MrDoomBringer writes:

Hey, I just had one of those brain zap things, an “idea”.

We keep talking about having new meshes, but, why not just allow new brick models?

As for that matter, how are the brick collisions calculated? The head mesh throws it off a bit, I know that, but how do you calculate the collision between a brick and a cylinder? If the code for the collisions could be edited to just look at the outside edges of the model, then it would be easy to make a sloped brick, or a curved one.

Of course… I have no clue how to do this, I’m speculating on other code that I have worked with…

Your question touches on two issues: parametric/custom parts and simulation efficiency.

The Roblox team has been thinking about adding additional parts to Roblox for a long time. The obvious way to do it would be to add a 3d modeler tool to Roblox Studio that would let you build your own meshes and then create parts out of them. This is probably not a great idea, since 3d modeling is very hard and writing 3d modeling software is not my idea of fun. The way we would introduce new parts would probably be to make parametric parts. For instance, we might make a Window part that you could resize however you wanted, and Roblox would automatically make a nice Window mesh for you, of any size or style that you chose.
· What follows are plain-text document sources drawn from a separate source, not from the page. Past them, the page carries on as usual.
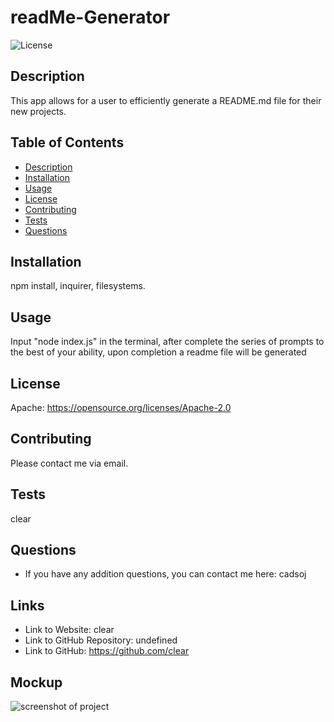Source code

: 
# **readMe-Generator**
    
![License](https://img.shields.io/badge/License-Apache_2.0-blue.svg)

## Description
This app allows for a user to efficiently generate a README.md file for their new projects. 

## Table of Contents
- [Description](#Description)
- [Installation](#Installation)
- [Usage](#Usage)
- [License](#License)
- [Contributing](#Contributing)
- [Tests](#Tests)
- [Questions](#Questions)

## Installation
npm install, inquirer, filesystems.
    
## Usage
Input "node index.js" in the terminal, after complete the series of prompts to the best of your ability, upon completion a readme file will be generated

## License
Apache:  https://opensource.org/licenses/Apache-2.0 
    
## Contributing
Please contact me via email.

## Tests
clear

## Questions
* If you have any addition questions, you can contact me here: cadsoj

## Links
* Link to Website: clear
* Link to GitHub Repository: undefined
* Link to GitHub: https://github.com/clear

## Mockup
![screenshot of project](claer)
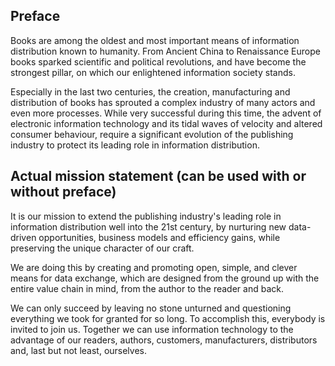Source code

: ## Preface

Books are among the oldest and most important means of information distribution known to humanity. From Ancient China to Renaissance Europe books sparked scientific and political revolutions, and have become the strongest pillar, on which our enlightened information society stands.

Especially in the last two centuries, the creation, manufacturing and distribution of books has sprouted a complex industry of many actors and even more processes. While very successful during this time, the advent of electronic information technology and its tidal waves of velocity and altered consumer behaviour, require a significant evolution of the publishing industry to protect its leading role in information distribution.

## Actual mission statement (can be used with or without preface)

It is our mission to extend the publishing industry's leading role in information distribution well into the 21st century, by nurturing new data-driven opportunities, business models and efficiency gains, while preserving the unique character of our craft.

We are doing this by creating and promoting open, simple, and clever means for data exchange, which are designed from the ground up with the entire value chain in mind, from the author to the reader and back.

We can only succeed by leaving no stone unturned and questioning everything we took for granted for so long. To accomplish this, everybody is invited to join us. Together we can use information technology to the advantage of our readers, authors, customers, manufacturers, distributors and, last but not least, ourselves.
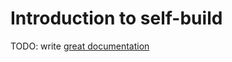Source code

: # Introduction to self-build

TODO: write [great documentation](http://jacobian.org/writing/great-documentation/what-to-write/)

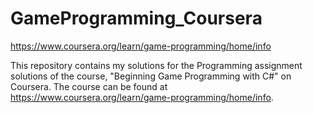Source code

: # GameProgramming_Coursera
https://www.coursera.org/learn/game-programming/home/info

This repository contains my solutions for the Programming assignment solutions of the course, 
"Beginning Game Programming with C#" on Coursera. The course can be found at https://www.coursera.org/learn/game-programming/home/info.

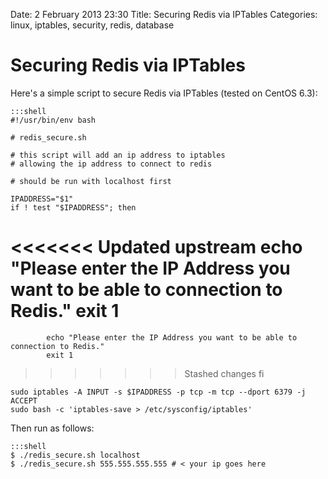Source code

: Date: 2 February 2013 23:30
Title: Securing Redis via IPTables
Categories: linux, iptables, security, redis, database


# Securing Redis via IPTables

Here's a simple script to secure Redis via IPTables (tested on CentOS 6.3):

    :::shell
    #!/usr/bin/env bash

    # redis_secure.sh

    # this script will add an ip address to iptables
    # allowing the ip address to connect to redis

    # should be run with localhost first

    IPADDRESS="$1"
    if ! test "$IPADDRESS"; then
<<<<<<< Updated upstream
        echo "Please enter the IP Address you want to be able to connection to Redis."
        exit 1
=======
            echo "Please enter the IP Address you want to be able to connection to Redis."
            exit 1
>>>>>>> Stashed changes
    fi

    sudo iptables -A INPUT -s $IPADDRESS -p tcp -m tcp --dport 6379 -j ACCEPT
    sudo bash -c 'iptables-save > /etc/sysconfig/iptables'

Then run as follows:

    :::shell
    $ ./redis_secure.sh localhost
    $ ./redis_secure.sh 555.555.555.555 # < your ip goes here
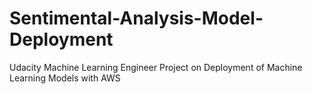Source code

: # Sentimental-Analysis-Model-Deployment
Udacity Machine Learning Engineer Project on Deployment of Machine Learning Models with AWS
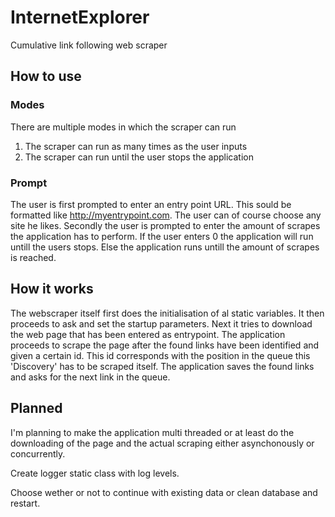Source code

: # InternetExplorer
Cumulative link following web scraper

## How to use

### Modes
There are multiple modes in which the scraper can run
1. The scraper can run as many times as the user inputs
2. The scraper can run until the user stops the application

### Prompt
The user is first prompted to enter an entry point URL.
This sould be formatted like http://myentrypoint.com.
The user can of course choose any site he likes.
Secondly the user is prompted to enter the amount of scrapes the application has to perform.
If the user enters 0 the application will run untill the users stops.
Else the application runs untill the amount of scrapes is reached.

## How it works
The webscraper itself first does the initialisation of al static variables.
It then proceeds to ask and set the startup parameters.
Next it tries to download the web page that has been entered as entrypoint.
The application proceeds to scrape the page after the found links have been identified and given a certain id.
This id corresponds with the position in the queue this 'Discovery' has to be scraped itself.
The application saves the found links and asks for the next link in the queue.

## Planned
I'm planning to make the application multi threaded or at least do the downloading of the page and the actual scraping either asynchonously or concurrently.

Create logger static class with log levels.

Choose wether or not to continue with existing data or clean database and restart.
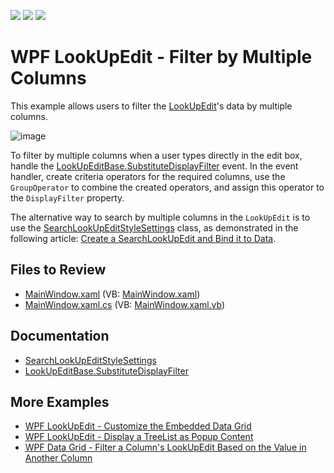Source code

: <!-- default badges list -->
![](https://img.shields.io/endpoint?url=https://codecentral.devexpress.com/api/v1/VersionRange/128644788/22.2.2%2B)
[![](https://img.shields.io/badge/Open_in_DevExpress_Support_Center-FF7200?style=flat-square&logo=DevExpress&logoColor=white)](https://supportcenter.devexpress.com/ticket/details/E5210)
[![](https://img.shields.io/badge/📖_How_to_use_DevExpress_Examples-e9f6fc?style=flat-square)](https://docs.devexpress.com/GeneralInformation/403183)
<!-- default badges end -->

# WPF LookUpEdit - Filter by Multiple Columns

This example allows users to filter the [LookUpEdit](https://docs.devexpress.com/WPF/DevExpress.Xpf.Grid.LookUp.LookUpEdit)'s data by multiple columns.

![image](https://user-images.githubusercontent.com/65009440/221863952-78bcfa6f-f926-433a-9833-c98050403a27.png)

To filter by multiple columns when a user types directly in the edit box, handle the [LookUpEditBase.SubstituteDisplayFilter](https://docs.devexpress.com/WPF/DevExpress.Xpf.Editors.LookUpEditBase.SubstituteDisplayFilter) event. In the event handler, create criteria operators for the required columns, use the `GroupOperator` to combine the created operators, and assign this operator to the `DisplayFilter` property.

The alternative way to search by multiple columns in the `LookUpEdit` is to use the [SearchLookUpEditStyleSettings](https://docs.devexpress.com/WPF/DevExpress.Xpf.Grid.LookUp.SearchLookUpEditStyleSettings) class, as demonstrated in the following article: [Create a SearchLookUpEdit and Bind it to Data](https://docs.devexpress.com/wpf/10748/controls-and-libraries/data-editors/getting-started/how-to-create-a-searchlookupedit-and-bind-it-to-data).

## Files to Review

* [MainWindow.xaml](./CS/MainWindow.xaml) (VB: [MainWindow.xaml](./VB/MainWindow.xaml))
* [MainWindow.xaml.cs](./CS/MainWindow.xaml.cs) (VB: [MainWindow.xaml.vb](./VB/MainWindow.xaml.vb))

## Documentation

* [SearchLookUpEditStyleSettings](https://docs.devexpress.com/WPF/DevExpress.Xpf.Grid.LookUp.SearchLookUpEditStyleSettings)
* [LookUpEditBase.SubstituteDisplayFilter](https://docs.devexpress.com/WPF/DevExpress.Xpf.Editors.LookUpEditBase.SubstituteDisplayFilter)

## More Examples

* [WPF LookUpEdit - Customize the Embedded Data Grid](https://github.com/DevExpress-Examples/wpf-lookupedit-customize-the-embedded-data-grid)
* [WPF LookUpEdit - Display a TreeList as Popup Content](https://github.com/DevExpress-Examples/wpf-lookupedit-display-treelist-as-popup-content)
* [WPF Data Grid - Filter a Column's LookUpEdit Based on the Value in Another Column](https://github.com/DevExpress-Examples/wpf-data-grid-filter-column-lookupedit-based-on-value-in-another-column)
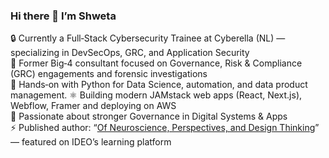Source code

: ### Hi there 👋 I’m Shweta

🔒 Currently a Full‑Stack Cybersecurity Trainee at Cyberella (NL) — specializing in DevSecOps, GRC, and Application Security  
💼 Former Big‑4 consultant focused on Governance, Risk & Compliance (GRC) engagements and forensic investigations  
🐍 Hands‑on with Python for Data Science, automation, and data product management.
⚛️ Building modern JAMstack web apps (React, Next.js), Webflow, Framer and deploying on AWS  
🤖 Passionate about stronger Governance in Digital Systems & Apps  
⚡ Published author: “[Of Neuroscience, Perspectives, and Design Thinking](http://bit.ly/dtandnp)” — featured on IDEO’s learning platform  



<!--
**shwetanaren/shwetanaren** is a ✨ _special_ ✨ repository because its `README.md` (this file) appears on your GitHub profile.
📫 Let’s connect: [LinkedIn](https://www.linkedin.com/in/your-profile) | 📧 your.email@example.com
Here are some ideas to get you started:

- 🔭 I’m currently working to 
- 🌱 I’m currently learning ...
- 👯 I’m looking to collaborate on ...
- 🤔 I’m looking for help with ...
- 💬 Ask me about how to inform better decisions with data / design thinking
- 📫 How to reach me: ...
- 😄 Pronouns: He
- ⚡ Fun fact: 
-->
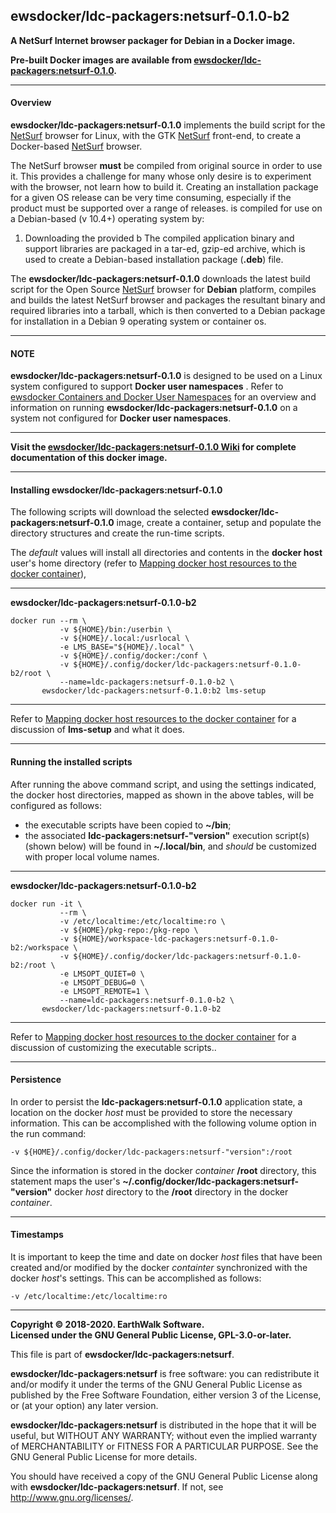 ## ewsdocker/ldc-packagers:netsurf-0.1.0-b2  
**A NetSurf Internet browser packager for Debian in a Docker image.**  

**Pre-built Docker images are available from [ewsdocker/ldc-packagers:netsurf-0.1.0](https://hub.docker.com/r/ewsdocker/ldc-packagers:netsurf-0.1.0).**  

____  
#### Overview  
**ewsdocker/ldc-packagers:netsurf-0.1.0** implements the build script for the 
[NetSurf](http://www.netsurf-browser.org/) browser for Linux, with the GTK 
[NetSurf](http://www.netsurf-browser.org/) front-end, to create a Docker-based [NetSurf](http://www.netsurf-browser.org/) browser.  

The NetSurf browser <b>must</b> be compiled from original source in order to use it.  This provides a challenge for many whose only desire is to experiment with the browser, not learn how to build it. Creating an installation package for a given OS release can be very time consuming, especially if the product must be supported over a range of releases. is compiled for use on a Debian-based (v 10.4+) operating system by:  
1. Downloading the provided b
The compiled application binary and support libraries are packaged in a tar-ed, gzip-ed archive, which is used to create a Debian-based installation package (<b>.deb</b>) file. 

The **ewsdocker/ldc-packagers:netsurf-0.1.0** downloads the latest build script for the Open Source [NetSurf](http://www.netsurf-browser.org/) browser for <b>Debian</b> platform, compiles and builds the latest NetSurf browser and packages the resultant binary and required libraries into a tarball, which is then converted to a Debian package for installation in a Debian 9 operating system or container os.  

____  
#### NOTE  
**ewsdocker/ldc-packagers:netsurf-0.1.0** is designed to be used on a Linux system configured to support **Docker user namespaces** .  Refer to [ewsdocker Containers and Docker User Namespaces](https://github.com/ewsdocker/ewsdocker.github.io/wiki/UserNS-Overview) for an overview and information on running **ewsdocker/ldc-packagers:netsurf-0.1.0** on a system not configured for **Docker user namespaces**.
____  

**Visit the [ewsdocker/ldc-packagers:netsurf-0.1.0 Wiki](https://github.com/ewsdocker/ldc-packagers:netsurf-0.1.0/wiki/QuickStart) for complete documentation of this docker image.**  
____  

#### Installing ewsdocker/ldc-packagers:netsurf-0.1.0  

The following scripts will download the selected **ewsdocker/ldc-packagers:netsurf-0.1.0** image, create a container, setup and populate the directory structures and create the run-time scripts.  

The _default_ values will install all directories and contents in the **docker host** user's home directory (refer to [Mapping docker host resources to the docker container](https://github.com/ewsdocker/ldc-packagers:netsurf-0.1.0/wiki/QuickStart#mapping)),  

____  
**ewsdocker/ldc-packagers:netsurf-0.1.0-b2**  
  
    docker run --rm \
               -v ${HOME}/bin:/userbin \
               -v ${HOME}/.local:/usrlocal \
               -e LMS_BASE="${HOME}/.local" \
               -v ${HOME}/.config/docker:/conf \
               -v ${HOME}/.config/docker/ldc-packagers:netsurf-0.1.0-b2/root \
               --name=ldc-packagers:netsurf-0.1.0-b2 \
           ewsdocker/ldc-packagers:netsurf-0.1.0:b2 lms-setup  

____  
Refer to [Mapping docker host resources to the docker container](https://github.com/ewsdocker/ldc-packagers:netsurf-0.1.0/wiki/QuickStart#mapping) for a discussion of **lms-setup** and what it does.  

____  
#### Running the installed scripts  

After running the above command script, and using the settings indicated, the docker host directories, mapped as shown in the above tables, will be configured as follows:

+ the executable scripts have been copied to **~/bin**;  
+ the associated **ldc-packagers:netsurf-"version"** execution script(s) (shown below) will be found in **~/.local/bin**, and _should_ be customized with proper local volume names.  

____  
**ewsdocker/ldc-packagers:netsurf-0.1.0-b2**
  
    docker run -it \
               --rm \
               -v /etc/localtime:/etc/localtime:ro \
               -v ${HOME}/pkg-repo:/pkg-repo \
               -v ${HOME}/workspace-ldc-packagers:netsurf-0.1.0-b2:/workspace \
               -v ${HOME}/.config/docker/ldc-packagers:netsurf-0.1.0-b2:/root \
               -e LMSOPT_QUIET=0 \
               -e LMSOPT_DEBUG=0 \
               -e LMSOPT_REMOTE=1 \
               --name=ldc-packagers:netsurf-0.1.0-b2 \
           ewsdocker/ldc-packagers:netsurf-0.1.0-b2  

____  
Refer to [Mapping docker host resources to the docker container](https://github.com/ewsdocker/ldc-packagers:netsurf-0.1.0/wiki/QuickStart#mapping) for a discussion of customizing the executable scripts..  

____  
#### Persistence  
In order to persist the **ldc-packagers:netsurf-0.1.0** application state, a location on the docker _host_ must be provided to store the necessary information.  This can be accomplished with the following volume option in the run command:

    -v ${HOME}/.config/docker/ldc-packagers:netsurf-"version":/root  

Since the information is stored in the docker _container_ **/root** directory, this statement maps the user's **~/.config/docker/ldc-packagers:netsurf-"version"** docker _host_ directory to the **/root** directory in the docker _container_.  

____  
#### Timestamps  
It is important to keep the time and date on docker _host_ files that have been created and/or modified by the docker _containter_ synchronized with the docker _host_'s settings. This can be accomplished as follows:

    -v /etc/localtime:/etc/localtime:ro  

____  
**Copyright © 2018-2020. EarthWalk Software.**  
**Licensed under the GNU General Public License, GPL-3.0-or-later.**  

This file is part of **ewsdocker/ldc-packagers:netsurf**.  

**ewsdocker/ldc-packagers:netsurf** is free software: you can redistribute 
it and/or modify it under the terms of the GNU General Public License 
as published by the Free Software Foundation, either version 3 of the 
License, or (at your option) any later version.  

**ewsdocker/ldc-packagers:netsurf** is distributed in the hope that it will 
be useful, but WITHOUT ANY WARRANTY; without even the implied warranty 
of MERCHANTABILITY or FITNESS FOR A PARTICULAR PURPOSE.  See the
GNU General Public License for more details.  

You should have received a copy of the GNU General Public License
along with **ewsdocker/ldc-packagers:netsurf**.  If not, see 
<http://www.gnu.org/licenses/>.  

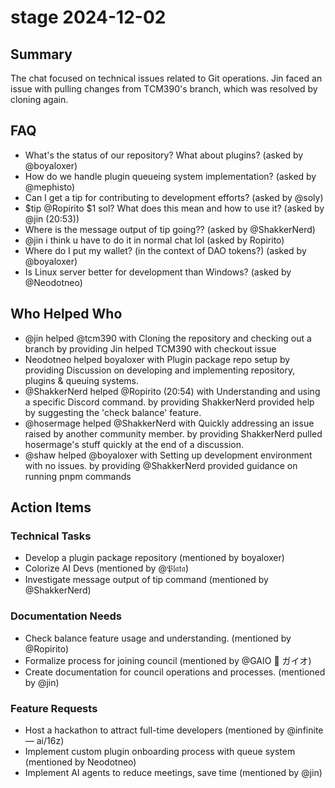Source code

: # stage 2024-12-02

## Summary

The chat focused on technical issues related to Git operations. Jin faced an issue with pulling changes from TCM390's branch, which was resolved by cloning again.

## FAQ

- What's the status of our repository? What about plugins? (asked by @boyaloxer)
- How do we handle plugin queueing system implementation? (asked by @mephisto)
- Can I get a tip for contributing to development efforts? (asked by @soly)
- $tip @Ropirito $1 sol? What does this mean and how to use it? (asked by @jin (20:53))
- Where is the message output of tip going?? (asked by @ShakkerNerd)
- @jin i think u have to do it in normal chat lol (asked by Ropirito)
- Where do I put my wallet? (in the context of DAO tokens?) (asked by @boyaloxer)
- Is Linux server better for development than Windows? (asked by @Neodotneo)

## Who Helped Who

- @jin helped @tcm390 with Cloning the repository and checking out a branch by providing Jin helped TCM390 with checkout issue
- Neodotneo helped boyaloxer with Plugin package repo setup by providing Discussion on developing and implementing repository, plugins & queuing systems.
- @ShakkerNerd helped @Ropirito (20:54) with Understanding and using a specific Discord command. by providing ShakkerNerd provided help by suggesting the 'check balance' feature.
- @hosermage helped @ShakkerNerd with Quickly addressing an issue raised by another community member. by providing ShakkerNerd pulled hosermage's stuff quickly at the end of a discussion.
- @shaw helped @boyaloxer with Setting up development environment with no issues. by providing @ShakkerNerd provided guidance on running pnpm commands

## Action Items

### Technical Tasks

- Develop a plugin package repository (mentioned by boyaloxer)
- Colorize AI Devs (mentioned by @𝔓𝔩𝔞𝔱𝔞)
- Investigate message output of tip command (mentioned by @ShakkerNerd)

### Documentation Needs

- Check balance feature usage and understanding. (mentioned by @Ropirito)
- Formalize process for joining council (mentioned by @GAIO 🌟 ガイオ)
- Create documentation for council operations and processes. (mentioned by @jin)

### Feature Requests

- Host a hackathon to attract full-time developers (mentioned by @infinite — ai/16z)
- Implement custom plugin onboarding process with queue system (mentioned by Neodotneo)
- Implement AI agents to reduce meetings, save time (mentioned by @jin)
But to answer your question more directly, we don’t do general-purpose mesh collision detection by default because it is very slow. The only shapes the Roblox physics engine has to worry about right now are boxes and spheres. That means we have to be able to detect 3 types of collisions: Sphere-Sphere, Box-Box, and Box-Sphere. All of these tests are relatively quick to compute – in particular a Sphere-Sphere test is a trivial application of the distance formula.

To do general-purpose (often called “Triangle Soup”) collision detection between two objects is very slow. Say I have two user-made meshes that both contain 1000 triangles. I basically have to do 1000^2 tests to see if the two soups are colliding. You can do a little better if you enforce the constraint that the meshes have to be “water-tight” – meaning that there is no path that can be drawn from the inside of the mesh to the outside of the mesh without passing through a face of the mesh.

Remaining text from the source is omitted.